A research team of engineers and life scientists will coordinate efforts to micro-engineer a new microfluidic biosensing platform called the iterative mechano-electrical properties (iMEP) analyzer. This sensor will simultaneously capture electronic records of biomechanical and bioelectrical properties of cells. The iMEP analyzer provides instrumentation to analyze biophysical properties that can be used to compare biophysical properties of cells with diverse functions such as neurons and bones, biophysical changes in developmental cell lineages, biophysical responses to hormones and drugs, as well as biophysical changes in diseased cells. In the future this technology may enable novel ways for diagnosing cancer and screening drugs.

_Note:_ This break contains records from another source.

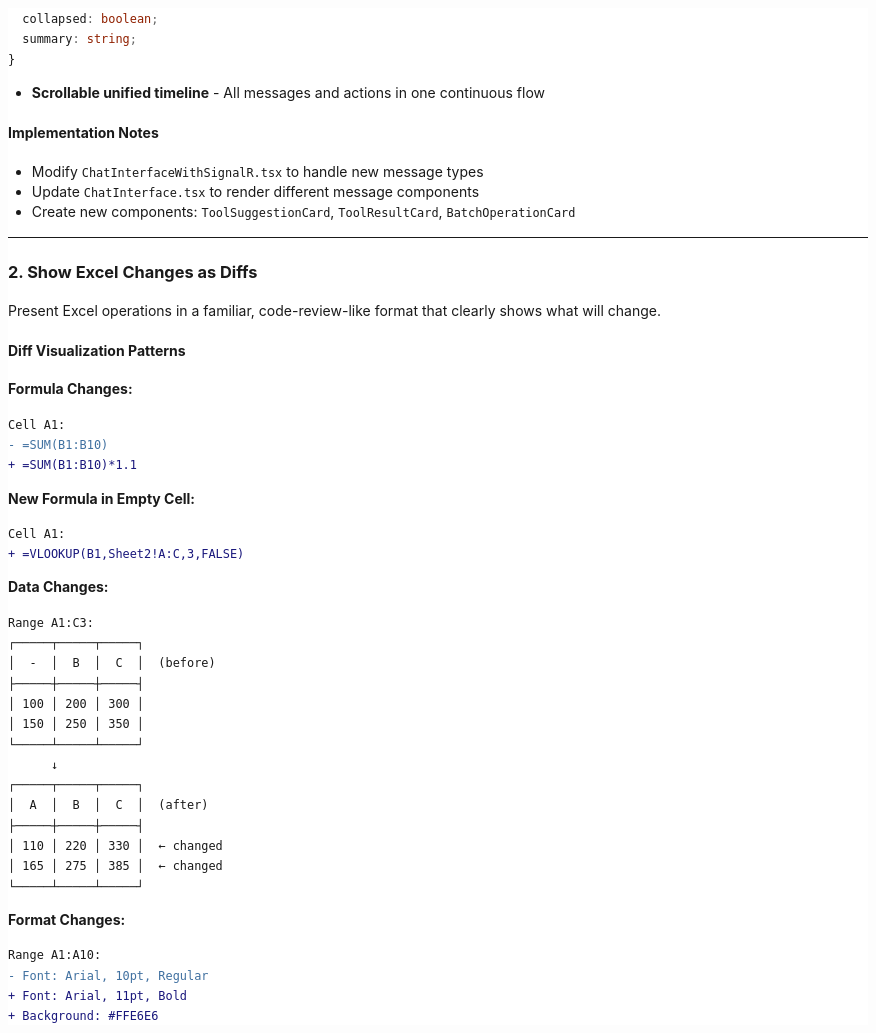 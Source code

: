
   ```typescript
    collapsed: boolean;
    summary: string;
  }
  ```
- **Scrollable unified timeline** - All messages and actions in one continuous flow

#### Implementation Notes
- Modify `ChatInterfaceWithSignalR.tsx` to handle new message types
- Update `ChatInterface.tsx` to render different message components
- Create new components: `ToolSuggestionCard`, `ToolResultCard`, `BatchOperationCard`

---

### 2. **Show Excel Changes as Diffs**

Present Excel operations in a familiar, code-review-like format that clearly shows what will change.

#### Diff Visualization Patterns

**Formula Changes:**
```diff
Cell A1:
- =SUM(B1:B10)
+ =SUM(B1:B10)*1.1
```

**New Formula in Empty Cell:**
```diff
Cell A1:
+ =VLOOKUP(B1,Sheet2!A:C,3,FALSE)
```

**Data Changes:**
```
Range A1:C3:
┌─────┬─────┬─────┐
│  -  │  B  │  C  │  (before)
├─────┼─────┼─────┤
│ 100 │ 200 │ 300 │
│ 150 │ 250 │ 350 │
└─────┴─────┴─────┘
      ↓
┌─────┬─────┬─────┐
│  A  │  B  │  C  │  (after)
├─────┼─────┼─────┤
│ 110 │ 220 │ 330 │  ← changed
│ 165 │ 275 │ 385 │  ← changed
└─────┴─────┴─────┘
```

**Format Changes:**
```diff
Range A1:A10:
- Font: Arial, 10pt, Regular
+ Font: Arial, 11pt, Bold
+ Background: #FFE6E6
```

The objective of this research is to develop a lab-on-a-chip sensor that analyzes the bioelectro-mechanical properties of living cells. This single-cell analyzer characterizes the biophysical properties of cells including electrical and mechanical as they undergo dynamic changes in their microenvironment and quantifies the biophysical differences between normal and malignant human breast cells. As cells travel through narrow channels in the chip, they undergo alternative deformation (compression) and mechanical relaxation, the rates and intensities of which are modulated by controlling the channel dimensions. Embedded electrodes link cell biomechanical events to real-time, continuous monitoring of cell electrical properties (bioimpedance). Simultaneously, quantitative cell mechanical deformation information is recorded using video microscopy and a high speed camera; when coupled with fluorescent tagging techniques, dynamic changes in intracellular signaling molecules can also be captured by high speed video microscopy. The research represents a significant advance in achieving a device for diagnosing cancer at the single cell level in order to find this disease at its earliest and most manageable stage, and for ascertaining drug-responsiveness of individual cells. This is a research direction that will contribute significantly to the revolution in medicine to provide individualized diagnostic and prognostic decisions for cancer patients. Support for this project will also enhance the educational development of students, from high school through graduate school, allowing them at a young age to gain an appreciation of the power of merging engineering and biological technologies. It is important to convey to the next generation of scientists that biology is engineered and that engineering can be used to dissect biology.
This award is being made jointly by two Programs- (1) Nano-Biosensing, in the Division of Chemical, Bioengineering, Environmental and Transport Systems (Engineering Directorate), and (2) Instrument Development for Biological Research, in the Division of Biological Infrastructure (Biological Sciences Directorate).